■ **What you should do**: Look for "Installs" in each line of the records, and copy the lines that have it.

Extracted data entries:
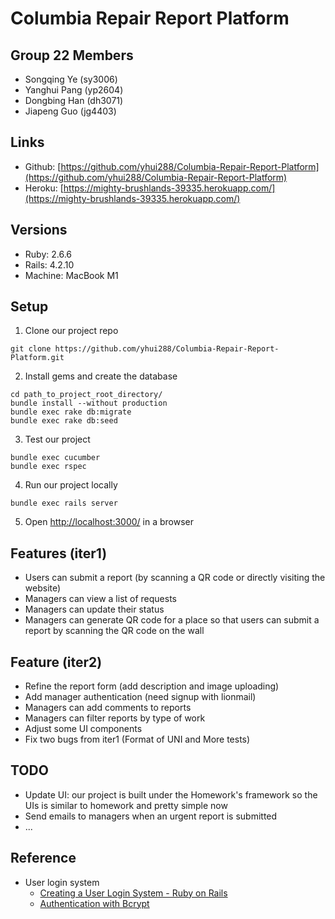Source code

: # Columbia Repair Report Platform

## Group 22 Members
- Songqing Ye (sy3006)
- Yanghui Pang (yp2604)
- Dongbing Han (dh3071)
- Jiapeng Guo (jg4403)

## Links
- Github: [https://github.com/yhui288/Columbia-Repair-Report-Platform](https://github.com/yhui288/Columbia-Repair-Report-Platform)
- Heroku: [https://mighty-brushlands-39335.herokuapp.com/](https://mighty-brushlands-39335.herokuapp.com/)

## Versions
- Ruby: 2.6.6
- Rails: 4.2.10
- Machine: MacBook M1

## Setup
1. Clone our project repo
```
git clone https://github.com/yhui288/Columbia-Repair-Report-Platform.git
```

2. Install gems and create the database
```
cd path_to_project_root_directory/
bundle install --without production
bundle exec rake db:migrate
bundle exec rake db:seed
```

3. Test our project
```
bundle exec cucumber
bundle exec rspec
```

4. Run our project locally
```
bundle exec rails server
```

5. Open [http://localhost:3000/](http://localhost:3000/) in a browser

## Features (iter1)
- Users can submit a report (by scanning a QR code or directly visiting the website)
- Managers can view a list of requests
- Managers can update their status
- Managers can generate QR code for a place so that users can submit a report by scanning the QR code on the wall

## Feature (iter2)
- Refine the report form (add description and image uploading)
- Add manager authentication (need signup with lionmail)
- Managers can add comments to reports
- Managers can filter reports by type of work
- Adjust some UI components
- Fix two bugs from iter1 (Format of UNI and More tests)

## TODO
- Update UI: our project is built under the Homework's framework so the UIs is similar to homework and pretty simple now
- Send emails to managers when an urgent report is submitted
- ...

## Reference
- User login system
    - [Creating a User Login System - Ruby on Rails](https://dev.to/kjdowns/creating-a-user-login-system-ruby-on-rails-2kl2)
    - [Authentication with Bcrypt](https://www.ananunesdasilva.com/posts/authentication-with-bcrypt)
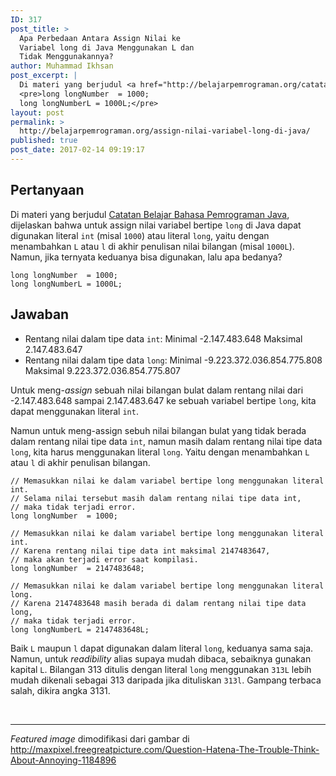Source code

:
 ```yaml
---
ID: 317
post_title: >
  Apa Perbedaan Antara Assign Nilai ke
  Variabel long di Java Menggunakan L dan
  Tidak Menggunakannya?
author: Muhammad Ikhsan
post_excerpt: |
  Di materi yang berjudul <a href="http://belajarpemrograman.org/catatan-belajar-bahasa-pemrograman-java/">Catatan Belajar Bahasa Pemrograman Java</a>, dijelaskan bahwa untuk mengekspresikan nilai dari sebuah variabel bertipe <code>long</code> dapat digunakan literal <code>int</code> (misal 1000) atau literal <code>long</code>, yaitu dengan menambahkan <code>L</code> atau <code>l</code> di akhir penulisan nilai bilangan (misal 1000L). Jika keduanya bisa digunakan, lalu apa bedanya?
  <pre>long longNumber  = 1000;
  long longNumberL = 1000L;</pre>
layout: post
permalink: >
  http://belajarpemrograman.org/assign-nilai-variabel-long-di-java/
published: true
post_date: 2017-02-14 09:19:17
---
```

<h2>Pertanyaan</h2>

Di materi yang berjudul <a href="http://belajarpemrograman.org/catatan-belajar-bahasa-pemrograman-java/">Catatan Belajar Bahasa Pemrograman Java</a>, dijelaskan bahwa untuk assign nilai variabel bertipe <code>long</code> di Java dapat digunakan literal <code>int</code> (misal <code>1000</code>) atau literal <code>long</code>, yaitu dengan menambahkan <code>L</code> atau <code>l</code> di akhir penulisan nilai bilangan (misal <code>1000L</code>). Namun, jika ternyata keduanya bisa digunakan, lalu apa bedanya?

<pre><code class="java">long longNumber  = 1000;
long longNumberL = 1000L;
</code></pre>

<h2>Jawaban</h2>

<ul>
    <li>Rentang nilai dalam tipe data <code>int</code>:
Minimal -2.147.483.648
Maksimal 2.147.483.647</li>
    <li>Rentang nilai dalam tipe data <code>long</code>:
Minimal -9.223.372.036.854.775.808
Maksimal 9.223.372.036.854.775.807</li>
</ul>

Untuk meng-<em>assign</em> sebuah nilai bilangan bulat dalam rentang nilai dari -2.147.483.648 sampai 2.147.483.647 ke sebuah variabel bertipe <code>long</code>, kita dapat menggunakan literal <code>int</code>.

Namun untuk meng-assign sebuh nilai bilangan bulat yang tidak berada dalam rentang nilai tipe data <code>int</code>, namun masih dalam rentang nilai tipe data <code>long</code>, kita harus menggunakan literal <code>long</code>. Yaitu dengan menambahkan <code>L</code> atau <code>l</code> di akhir penulisan bilangan.

<pre><code class="language-java line-numbers">// Memasukkan nilai ke dalam variabel bertipe long menggunakan literal int.
// Selama nilai tersebut masih dalam rentang nilai tipe data int, 
// maka tidak terjadi error.
long longNumber  = 1000;

// Memasukkan nilai ke dalam variabel bertipe long menggunakan literal int.
// Karena rentang nilai tipe data int maksimal 2147483647, 
// maka akan terjadi error saat kompilasi.
long longNumber  = 2147483648;

// Memasukkan nilai ke dalam variabel bertipe long menggunakan literal long.
// Karena 2147483648 masih berada di dalam rentang nilai tipe data long, 
// maka tidak terjadi error.
long longNumberL = 2147483648L;</code></pre>

Baik <code>L</code> maupun <code>l</code> dapat digunakan dalam literal <code>long</code>, keduanya sama saja. Namun, untuk <em>readibility</em> alias supaya mudah dibaca, sebaiknya gunakan kapital <code>L</code>. Bilangan 313 ditulis dengan literal <code>long</code> menggunakan <code>313L</code> lebih mudah dikenali sebagai 313 daripada jika dituliskan <code>313l</code>. Gampang terbaca salah, dikira angka 3131.

&nbsp;

<hr />

<em>Featured image</em> dimodifikasi dari gambar di <a href="http://maxpixel.freegreatpicture.com/Question-Hatena-The-Trouble-Think-About-Annoying-1184896" target="_blank" rel="noopener">http://maxpixel.freegreatpicture.com/Question-Hatena-The-Trouble-Think-About-Annoying-1184896</a>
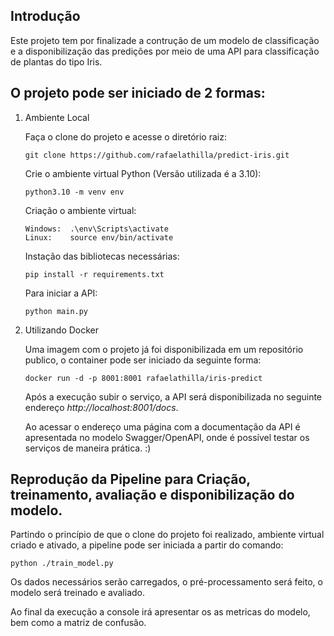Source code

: ## Introdução 
Este projeto tem por finalizade a contrução de um modelo de classificação e a disponibilização das predições por meio de uma API para classificação de plantas do tipo Iris.

## O projeto pode ser iniciado de 2 formas:

1. Ambiente Local
   
   Faça o clone do projeto e acesse o diretório raiz:
   ```
   git clone https://github.com/rafaelathilla/predict-iris.git
   ```
   Crie o ambiente virtual Python (Versão utilizada é a 3.10):
   ```
   python3.10 -m venv env
   ```
   Criação o ambiente virtual:
   ```
   Windows:  .\env\Scripts\activate
   Linux:    source env/bin/activate  
   ```
   Instação das bibliotecas necessárias:
   ```
   pip install -r requirements.txt
   ```
   Para iniciar a API:
   ```
   python main.py
   ```

2. Utilizando Docker
   
   Uma imagem com o projeto já foi disponibilizada em um repositório publico, o container pode ser iniciado da seguinte forma:
   ```
   docker run -d -p 8001:8001 rafaelathilla/iris-predict
   ```

   Após a execução subir o serviço, a API será disponibilizada no seguinte endereço *http://localhost:8001/docs*.

   Ao acessar o endereço uma página com a documentação da API é apresentada no modelo Swagger/OpenAPI, onde é possível testar os serviços de maneira prática. :)

## Reprodução da Pipeline para Criação, treinamento, avaliação e disponibilização do modelo.

   Partindo o princípio de que o clone do projeto foi realizado, ambiente virtual criado e ativado, a pipeline pode ser iniciada a partir do comando:
   ```
   python ./train_model.py
   ```

   Os dados necessários serão carregados, o pré-processamento será feito, o modelo será treinado e avaliado.

   Ao final da execução a console irá apresentar os as metricas do modelo, bem como a matriz de confusão.

    













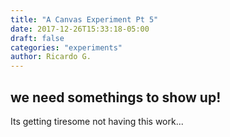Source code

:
 ```yaml
---
title: "A Canvas Experiment Pt 5"
date: 2017-12-26T15:33:18-05:00
draft: false
categories: "experiments"
author: Ricardo G.
---
```

## we need somethings to show up!

Its getting tiresome not having this work...
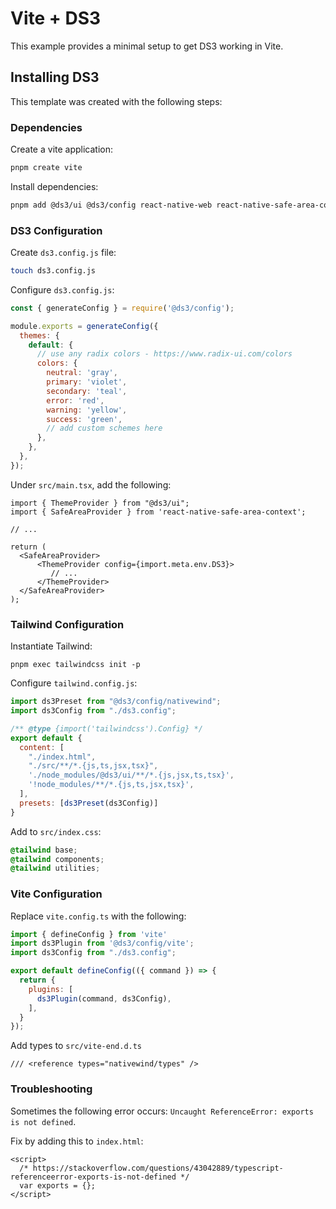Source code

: # Vite + DS3

This example provides a minimal setup to get DS3 working in Vite.

## Installing DS3

This template was created with the following steps:

### Dependencies

Create a vite application:

```bash
pnpm create vite
```

Install dependencies:

```bash
pnpm add @ds3/ui @ds3/config react-native-web react-native-safe-area-context
```

### DS3 Configuration

Create `ds3.config.js` file:

```bash
touch ds3.config.js
```

Configure `ds3.config.js`:

```js
const { generateConfig } = require('@ds3/config');

module.exports = generateConfig({
  themes: {
    default: {
      // use any radix colors - https://www.radix-ui.com/colors
      colors: {
        neutral: 'gray',
        primary: 'violet',
        secondary: 'teal',
        error: 'red',
        warning: 'yellow',
        success: 'green',
        // add custom schemes here
      },
    },
  },
});
```

Under `src/main.tsx`, add the following:

```tsx
import { ThemeProvider } from "@ds3/ui";
import { SafeAreaProvider } from 'react-native-safe-area-context';

// ...

return (
  <SafeAreaProvider>
      <ThemeProvider config={import.meta.env.DS3}>
         // ...
      </ThemeProvider>
  </SafeAreaProvider>
);
```

### Tailwind Configuration

Instantiate Tailwind:

```
pnpm exec tailwindcss init -p
```

Configure `tailwind.config.js`:

```js
import ds3Preset from "@ds3/config/nativewind";
import ds3Config from "./ds3.config";

/** @type {import('tailwindcss').Config} */
export default {
  content: [
    "./index.html",
    "./src/**/*.{js,ts,jsx,tsx}",
    './node_modules/@ds3/ui/**/*.{js,jsx,ts,tsx}',
    '!node_modules/**/*.{js,ts,jsx,tsx}',
  ],
  presets: [ds3Preset(ds3Config)]
}
```

Add to `src/index.css`:

```css
@tailwind base;
@tailwind components;
@tailwind utilities;
```

### Vite Configuration

Replace `vite.config.ts` with the following:

```js
import { defineConfig } from 'vite'
import ds3Plugin from '@ds3/config/vite';
import ds3Config from "./ds3.config";

export default defineConfig(({ command }) => {
  return {
    plugins: [
      ds3Plugin(command, ds3Config),
    ],
  }
});
```

Add types to `src/vite-end.d.ts`

```
/// <reference types="nativewind/types" />
```

### Troubleshooting

Sometimes the following error occurs: `Uncaught ReferenceError: exports is not defined`.

Fix by adding this to `index.html`:

```
<script>
  /* https://stackoverflow.com/questions/43042889/typescript-referenceerror-exports-is-not-defined */
  var exports = {};
</script>
```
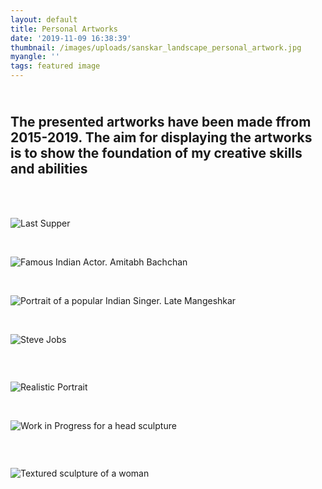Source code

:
 ```yaml
---
layout: default
title: Personal Artworks
date: '2019-11-09 16:38:39'
thumbnail: /images/uploads/sanskar_landscape_personal_artwork.jpg
myangle: ''
tags: featured image
---
```

## <br>The presented artworks have been made ffrom 2015-2019. The aim for displaying the artworks is to show the foundation of my creative skills and abilities 

<br>

<br>

![Last Supper ](/images/uploads/sanskar_one_last_time_personal_artwork.jpg "48*30 sq. inches Canvas. Last Supper")

<br>

![Famous Indian Actor. Amitabh Bachchan](/images/uploads/sanskar_amitabh_bachchan_portrait_personal-artwork.jpg "Famous Indian Actor. Amitabh Bachchan")

<br>

![Portrait of a popular Indian Singer. Late Mangeshkar ](/images/uploads/dsc_1322-copy.jpg "Portrait of a popular Indian Singer. Late Mangeshkar ")

<br>

![Steve Jobs](/images/uploads/img_20160425_094229.jpg "Steve Jobs ")

### <br>

![Realistic Portrait](/images/uploads/fb_img_1454691325256.jpg "Realistic Portrait")

<br>

![Work in Progress for a head sculpture ](/images/uploads/img_20170402_153750.jpg "Work in Progress for a head sculpture ")

### <br>

![Textured sculpture of a woman ](/images/uploads/sanskar_woman_of_the_century_2_personal_artwork.jpg "Textured sculpture of a woman ")
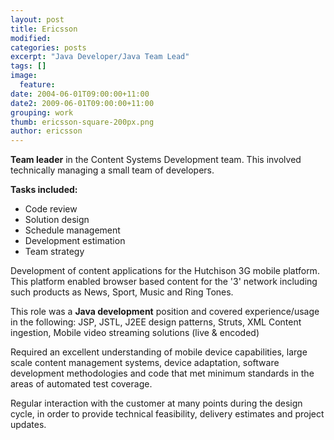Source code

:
 ```yaml
---
layout: post
title: Ericsson
modified:
categories: posts
excerpt: "Java Developer/Java Team Lead"
tags: []
image:
  feature:
date: 2004-06-01T09:00:00+11:00
date2: 2009-06-01T09:00:00+11:00
grouping: work
thumb: ericsson-square-200px.png
author: ericsson
---
```


**Team leader** in the Content Systems Development team. This involved technically managing a small team of developers.

**Tasks included:**
- Code review
- Solution design
- Schedule management
- Development estimation
- Team strategy

Development of content applications for the Hutchison 3G mobile platform. This platform enabled browser based content for the '3' network including such products as News, Sport, Music and Ring Tones.

This role was a **Java development** position and covered experience/usage in the following: JSP, JSTL, J2EE design patterns, Struts, XML Content ingestion, Mobile video streaming solutions (live & encoded)

Required an excellent understanding of mobile device capabilities, large scale content management systems, device adaptation, software development methodologies and code that met minimum standards in the areas of automated test coverage.

Regular interaction with the customer at many points during the design cycle, in order to provide technical feasibility, delivery estimates and project updates.
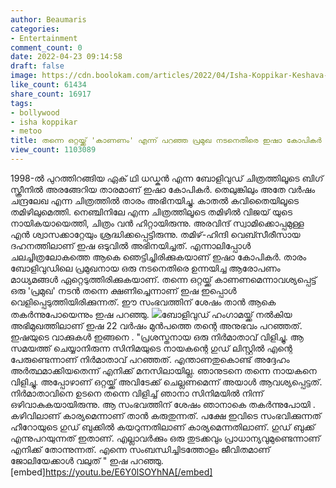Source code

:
 ```yaml
---
author: Beaumaris
categories:
- Entertainment
comment_count: 0
date: 2022-04-23 09:14:58
draft: false
image: https://cdn.boolokam.com/articles/2022/04/Isha-Koppikar-Keshava-3.jpg
like_count: 61434
share_count: 16917
tags:
- bollywood
- isha koppikar
- metoo
title: തന്നെ ഒറ്റയ്ക്ക് 'കാണണം' എന്ന് പറഞ്ഞ പ്രമുഖ നടനെതിരെ ഇഷാ കോപികർ
view_count: 1103089
---
```


1998-ൽ പുറത്തിറങ്ങിയ ഏക് ഥി ധഡ്കൻ എന്ന ബോളിവുഡ് ചിത്രത്തിലൂടെ ബി​ഗ് സ്ക്രീനിൽ അരങ്ങേറിയ താരമാണ് ഇഷാ കോപികർ. തെലുങ്കിലും അതേ വർഷം ചന്ദ്രലേഖ എന്ന ചിത്രത്തിൽ താരം അഭിനയിച്ചു. കാതൽ കവിതൈയിലൂടെ തമിഴിലുമെത്തി. നെഞ്ചിനിലേ എന്ന ചിത്രത്തിലൂടെ തമിഴിൽ വിജയ് യുടെ നായികയായെത്തി, ചിത്രം വൻ ഹിറ്റായിരുന്നു. അരവിന്ദ് സ്വാമിക്കൊപ്പമുള്ള എൻ ശ്വാസക്കാറ്റേയും ശ്രദ്ധിക്കപ്പെട്ടിരുന്നു. തമിഴ്-ഹിന്ദി വെബ്സീരീസായ ദഹനത്തിലാണ് ഇഷ ഒടുവിൽ അഭിനയിച്ചത്. എന്നാലിപ്പോൾ ചലച്ചിത്രലോകത്തെ ആകെ ഞെട്ടിച്ചിരിക്കുകയാണ് ഇഷാ കോപികർ. താരം ബോളിവുഡിലെ പ്രമുഖനായ ഒരു നടനെതിരെ ഉന്നയിച്ച ആരോപണം മാധ്യമങ്ങൾ ഏറ്റെടുത്തിരിക്കുകയാണ്. തന്നെ ഒറ്റയ്ക്ക് കാണണമെന്നാവശ്യപ്പെട്ട് ഒരു 'പ്രമുഖ' നടൻ തന്നെ ക്ഷണിച്ചെന്നാണ് ഇഷ ഇപ്പൊൾ വെളിപ്പെടുത്തിയിരിക്കുന്നത്. ഈ സംഭവത്തിന് ശേഷം താൻ ആകെ തകർന്നുപോയെന്നും ഇഷ പറഞ്ഞു. ![](https://cdn.boolokam.com/articles/2022/04/Isha-Koppikar-Keshava-3.jpg)ബോളിവുഡ് ഹം​ഗാമയ്ക്ക് നൽകിയ അഭിമുഖത്തിലാണ് ഇഷ 22 വർഷം മുൻപത്തെ തന്റെ അനുഭവം പറഞ്ഞത്. ഇഷയുടെ വാക്കുകൾ ഇങ്ങനെ . "പ്രശസ്തനായ ഒരു നിർമാതാവ് വിളിച്ചു. ആ സമയത്ത് ചെയ്യാനിരുന്ന സിനിമയുടെ നായകന്റെ ​ഗുഡ് ലിസ്റ്റിൽ എന്റെ പേരുണ്ടെന്നാണ് നിർമാതാവ് പറഞ്ഞത്. എന്താണതുകൊണ്ട് അദ്ദേഹം അർത്ഥമാക്കിയതെന്ന് എനിക്ക് മനസിലായില്ല. ഞാനുടനെ തന്നെ നായകനെ വിളിച്ചു. അപ്പോഴാണ് ഒറ്റയ്ക്ക് അവിടേക്ക് ചെല്ലണമെന്ന് അയാൾ ആവശ്യപ്പെട്ടത്. നിർമാതാവിനെ ഉടനെ തന്നെ വിളിച്ച് ഞാനാ സിനിമയിൽ നിന്ന് ഒഴിവാകുകയായിരുന്നു. ആ സംഭവത്തിന് ശേഷം ഞാനാകെ തകർന്നുപോയി . കഴിവിലാണ് കാര്യമെന്നാണ് താൻ കരുതുന്നത്. പക്ഷേ ഇവിടെ സംഭവിക്കുന്നത് ഹീറോയുടെ ​ഗുഡ് ബുക്കിൽ കയറുന്നതിലാണ് കാര്യമെന്നതിലാണ്. ​ഗുഡ് ബുക്ക് എന്നുപറയുന്നത് ഇതാണ്. എല്ലാവർക്കും ഒരു തുടക്കവും പ്രാധാന്യവുമുണ്ടെന്നാണ് എനിക്ക് തോന്നുന്നത്. എന്നെ സംബന്ധിച്ചിടത്തോളം ജീവിതമാണ് ജോലിയേക്കാൾ വലുത് " ഇഷ പറഞ്ഞു. [embed]https://youtu.be/E6Y0lSOYhNA[/embed]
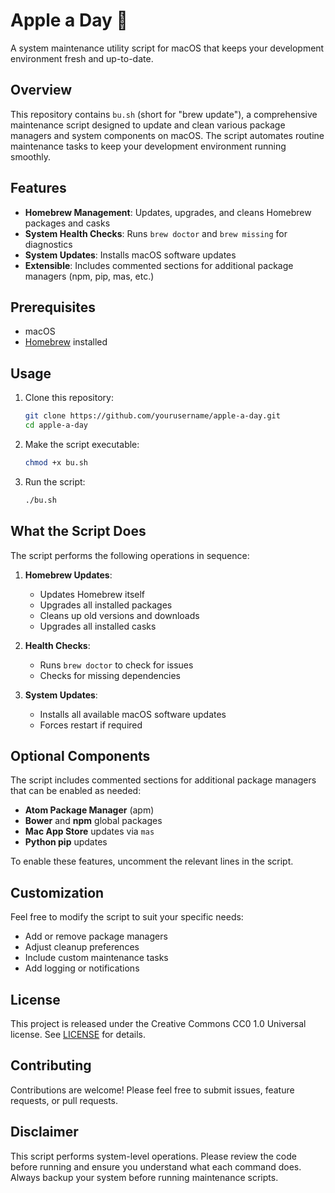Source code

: # Apple a Day 🍎

A system maintenance utility script for macOS that keeps your development environment fresh and up-to-date.

## Overview

This repository contains `bu.sh` (short for "brew update"), a comprehensive maintenance script designed to update and clean various package managers and system components on macOS. The script automates routine maintenance tasks to keep your development environment running smoothly.

## Features

- **Homebrew Management**: Updates, upgrades, and cleans Homebrew packages and casks
- **System Health Checks**: Runs `brew doctor` and `brew missing` for diagnostics
- **System Updates**: Installs macOS software updates
- **Extensible**: Includes commented sections for additional package managers (npm, pip, mas, etc.)

## Prerequisites

- macOS
- [Homebrew](https://docs.brew.sh/Installation) installed

## Usage

1. Clone this repository:
   ```bash
   git clone https://github.com/yourusername/apple-a-day.git
   cd apple-a-day
   ```

2. Make the script executable:
   ```bash
   chmod +x bu.sh
   ```

3. Run the script:
   ```bash
   ./bu.sh
   ```

## What the Script Does

The script performs the following operations in sequence:

1. **Homebrew Updates**:
   - Updates Homebrew itself
   - Upgrades all installed packages
   - Cleans up old versions and downloads
   - Upgrades all installed casks

2. **Health Checks**:
   - Runs `brew doctor` to check for issues
   - Checks for missing dependencies

3. **System Updates**:
   - Installs all available macOS software updates
   - Forces restart if required

## Optional Components

The script includes commented sections for additional package managers that can be enabled as needed:

- **Atom Package Manager** (apm)
- **Bower** and **npm** global packages
- **Mac App Store** updates via `mas`
- **Python pip** updates

To enable these features, uncomment the relevant lines in the script.

## Customization

Feel free to modify the script to suit your specific needs:

- Add or remove package managers
- Adjust cleanup preferences
- Include custom maintenance tasks
- Add logging or notifications

## License

This project is released under the Creative Commons CC0 1.0 Universal license. See [LICENSE](LICENSE) for details.

## Contributing

Contributions are welcome! Please feel free to submit issues, feature requests, or pull requests.

## Disclaimer

This script performs system-level operations. Please review the code before running and ensure you understand what each command does. Always backup your system before running maintenance scripts.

■ **Solution**:
- **System Updates**: Installs macOS software updates
   - Installs all available macOS software updates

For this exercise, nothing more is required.